EU regulations often set out principles and powers, then hand the Commission authority (under Article 290 of the Treaty) to adopt delegated acts that specify the technical detail. This keeps the parent law stable while the specifics evolve. The ESPR uses this structure heavily: it establishes that a DPP can be required and what it can contain, but defers the binding per-product-group rules to delegated acts, each preceded by impact assessment and stakeholder consultation.
This is why so many DPP timelines read "expected" or "to be confirmed." Until the delegated act for a given product group is adopted and enters into force, the exact data fields, the data-carrier rules and the compliance date for that group are not yet legally fixed. The major exception is batteries, governed by their own regulation (EU) 2023/1542, which already sets a firm 18 February 2027 deadline for the battery passport. When a date for any other group is still pending, the honest statement is that it awaits its delegated act.
Frequently asked
Why does my product's DPP deadline depend on a delegated act?

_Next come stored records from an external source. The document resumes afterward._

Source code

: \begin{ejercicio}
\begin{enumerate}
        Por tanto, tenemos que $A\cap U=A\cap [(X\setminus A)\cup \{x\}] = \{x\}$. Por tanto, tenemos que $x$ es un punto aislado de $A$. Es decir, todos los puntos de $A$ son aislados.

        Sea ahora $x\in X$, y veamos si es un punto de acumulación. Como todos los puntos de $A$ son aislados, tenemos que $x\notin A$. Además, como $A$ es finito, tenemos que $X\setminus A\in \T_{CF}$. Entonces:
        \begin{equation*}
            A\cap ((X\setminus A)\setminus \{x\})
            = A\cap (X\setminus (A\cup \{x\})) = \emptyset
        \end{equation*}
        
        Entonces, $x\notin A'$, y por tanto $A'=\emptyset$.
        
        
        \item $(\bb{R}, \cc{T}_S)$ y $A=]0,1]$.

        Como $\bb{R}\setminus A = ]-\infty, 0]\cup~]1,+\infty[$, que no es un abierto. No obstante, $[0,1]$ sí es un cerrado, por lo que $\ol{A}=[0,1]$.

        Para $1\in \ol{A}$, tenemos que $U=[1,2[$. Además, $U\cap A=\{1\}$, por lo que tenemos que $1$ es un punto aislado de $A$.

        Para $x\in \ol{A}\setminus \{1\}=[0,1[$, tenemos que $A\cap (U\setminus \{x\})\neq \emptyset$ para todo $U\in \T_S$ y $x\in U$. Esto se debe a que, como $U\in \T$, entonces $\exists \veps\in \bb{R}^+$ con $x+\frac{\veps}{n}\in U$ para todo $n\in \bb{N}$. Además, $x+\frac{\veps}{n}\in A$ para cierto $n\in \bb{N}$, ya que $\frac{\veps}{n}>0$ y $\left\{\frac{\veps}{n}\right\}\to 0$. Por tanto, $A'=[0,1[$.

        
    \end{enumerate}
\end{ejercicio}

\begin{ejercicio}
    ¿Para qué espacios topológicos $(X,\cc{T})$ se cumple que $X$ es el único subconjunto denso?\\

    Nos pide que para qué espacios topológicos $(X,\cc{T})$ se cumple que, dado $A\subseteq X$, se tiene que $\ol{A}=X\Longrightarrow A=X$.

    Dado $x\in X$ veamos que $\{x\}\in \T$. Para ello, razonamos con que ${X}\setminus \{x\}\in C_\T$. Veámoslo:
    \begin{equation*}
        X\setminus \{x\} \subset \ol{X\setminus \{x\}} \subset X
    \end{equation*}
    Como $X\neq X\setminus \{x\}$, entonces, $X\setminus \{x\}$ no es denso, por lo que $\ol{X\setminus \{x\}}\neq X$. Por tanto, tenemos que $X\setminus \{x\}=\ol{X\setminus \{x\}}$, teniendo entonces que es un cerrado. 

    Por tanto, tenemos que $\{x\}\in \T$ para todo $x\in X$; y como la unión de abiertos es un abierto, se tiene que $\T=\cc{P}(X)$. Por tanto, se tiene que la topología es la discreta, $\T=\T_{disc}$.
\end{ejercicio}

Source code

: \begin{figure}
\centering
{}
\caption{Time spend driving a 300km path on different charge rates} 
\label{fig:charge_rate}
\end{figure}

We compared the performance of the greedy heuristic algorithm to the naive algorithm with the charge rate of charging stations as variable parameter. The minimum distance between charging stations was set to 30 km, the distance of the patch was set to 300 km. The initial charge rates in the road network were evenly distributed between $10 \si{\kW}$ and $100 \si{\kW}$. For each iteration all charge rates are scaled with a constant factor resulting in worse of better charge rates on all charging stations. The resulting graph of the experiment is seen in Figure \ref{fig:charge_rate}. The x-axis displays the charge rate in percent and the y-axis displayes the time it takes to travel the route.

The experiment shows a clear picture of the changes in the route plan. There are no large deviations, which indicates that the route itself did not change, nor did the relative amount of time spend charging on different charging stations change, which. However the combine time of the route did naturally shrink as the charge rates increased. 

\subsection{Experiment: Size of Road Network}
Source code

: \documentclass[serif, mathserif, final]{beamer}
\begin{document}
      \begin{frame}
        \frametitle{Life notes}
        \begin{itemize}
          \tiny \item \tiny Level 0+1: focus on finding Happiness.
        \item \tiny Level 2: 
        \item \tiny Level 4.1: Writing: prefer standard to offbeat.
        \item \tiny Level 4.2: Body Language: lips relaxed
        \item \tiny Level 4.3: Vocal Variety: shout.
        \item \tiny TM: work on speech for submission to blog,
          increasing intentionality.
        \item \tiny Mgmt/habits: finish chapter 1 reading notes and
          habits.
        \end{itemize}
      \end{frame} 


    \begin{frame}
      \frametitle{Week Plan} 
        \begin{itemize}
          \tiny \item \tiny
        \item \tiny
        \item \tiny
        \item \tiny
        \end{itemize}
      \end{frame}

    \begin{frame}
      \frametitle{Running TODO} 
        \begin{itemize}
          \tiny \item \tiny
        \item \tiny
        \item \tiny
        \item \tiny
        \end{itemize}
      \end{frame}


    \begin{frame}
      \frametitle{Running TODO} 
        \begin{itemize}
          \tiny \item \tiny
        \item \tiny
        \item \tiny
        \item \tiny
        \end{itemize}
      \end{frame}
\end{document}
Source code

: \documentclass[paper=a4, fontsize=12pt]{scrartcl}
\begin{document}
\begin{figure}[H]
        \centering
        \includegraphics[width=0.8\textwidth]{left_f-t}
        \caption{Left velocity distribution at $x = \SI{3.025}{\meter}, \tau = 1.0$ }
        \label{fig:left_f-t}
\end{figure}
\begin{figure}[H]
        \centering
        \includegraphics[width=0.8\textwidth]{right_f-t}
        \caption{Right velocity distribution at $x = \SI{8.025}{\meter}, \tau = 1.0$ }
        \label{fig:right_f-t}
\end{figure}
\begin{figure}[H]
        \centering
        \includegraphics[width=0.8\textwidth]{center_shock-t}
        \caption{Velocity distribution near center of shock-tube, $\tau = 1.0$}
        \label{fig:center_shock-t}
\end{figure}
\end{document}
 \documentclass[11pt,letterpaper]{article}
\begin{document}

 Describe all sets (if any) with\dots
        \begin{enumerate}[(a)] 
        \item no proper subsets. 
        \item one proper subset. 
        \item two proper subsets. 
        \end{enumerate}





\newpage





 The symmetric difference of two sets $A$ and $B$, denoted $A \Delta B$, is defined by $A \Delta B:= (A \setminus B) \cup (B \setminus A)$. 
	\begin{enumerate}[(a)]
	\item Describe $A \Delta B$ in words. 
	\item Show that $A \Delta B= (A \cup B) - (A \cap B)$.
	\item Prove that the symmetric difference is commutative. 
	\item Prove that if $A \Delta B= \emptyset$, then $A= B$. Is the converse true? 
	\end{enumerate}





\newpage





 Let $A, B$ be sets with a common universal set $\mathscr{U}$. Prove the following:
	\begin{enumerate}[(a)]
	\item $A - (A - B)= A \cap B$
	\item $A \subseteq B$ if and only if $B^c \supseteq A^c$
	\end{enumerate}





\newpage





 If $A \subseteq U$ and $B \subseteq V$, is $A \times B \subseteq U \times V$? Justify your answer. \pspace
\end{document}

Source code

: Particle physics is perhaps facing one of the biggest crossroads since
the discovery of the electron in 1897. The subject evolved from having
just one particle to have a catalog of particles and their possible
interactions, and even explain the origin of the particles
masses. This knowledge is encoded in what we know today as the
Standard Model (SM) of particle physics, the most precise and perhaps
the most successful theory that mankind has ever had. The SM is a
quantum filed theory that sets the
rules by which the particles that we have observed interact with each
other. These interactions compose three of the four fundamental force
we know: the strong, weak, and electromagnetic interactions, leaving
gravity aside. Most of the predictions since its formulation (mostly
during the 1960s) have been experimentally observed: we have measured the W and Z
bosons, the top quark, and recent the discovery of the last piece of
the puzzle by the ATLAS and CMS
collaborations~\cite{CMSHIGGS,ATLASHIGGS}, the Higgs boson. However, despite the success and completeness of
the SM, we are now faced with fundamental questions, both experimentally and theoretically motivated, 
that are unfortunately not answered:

Because the ESPR is a framework: it enables the DPP but leaves the binding rules — data fields, carrier requirements and the compliance date — to a delegated act adopted per product group. Until that act enters into force, the exact requirements for your group are not legally fixed.
How is a delegated act different from the regulation itself?
The regulation (the parent law, like the ESPR) is adopted by the European Parliament and Council and sets the framework and powers. A delegated act is adopted by the Commission under that delegated power to add technical detail, and Parliament and Council can object within a scrutiny period.
Are any DPP requirements already fixed without waiting for a delegated act?
Yes — batteries. The battery passport is set directly by Regulation (EU) 2023/1542 with a firm deadline of 18 February 2027, so it does not wait on an ESPR delegated act. Most other product groups still do.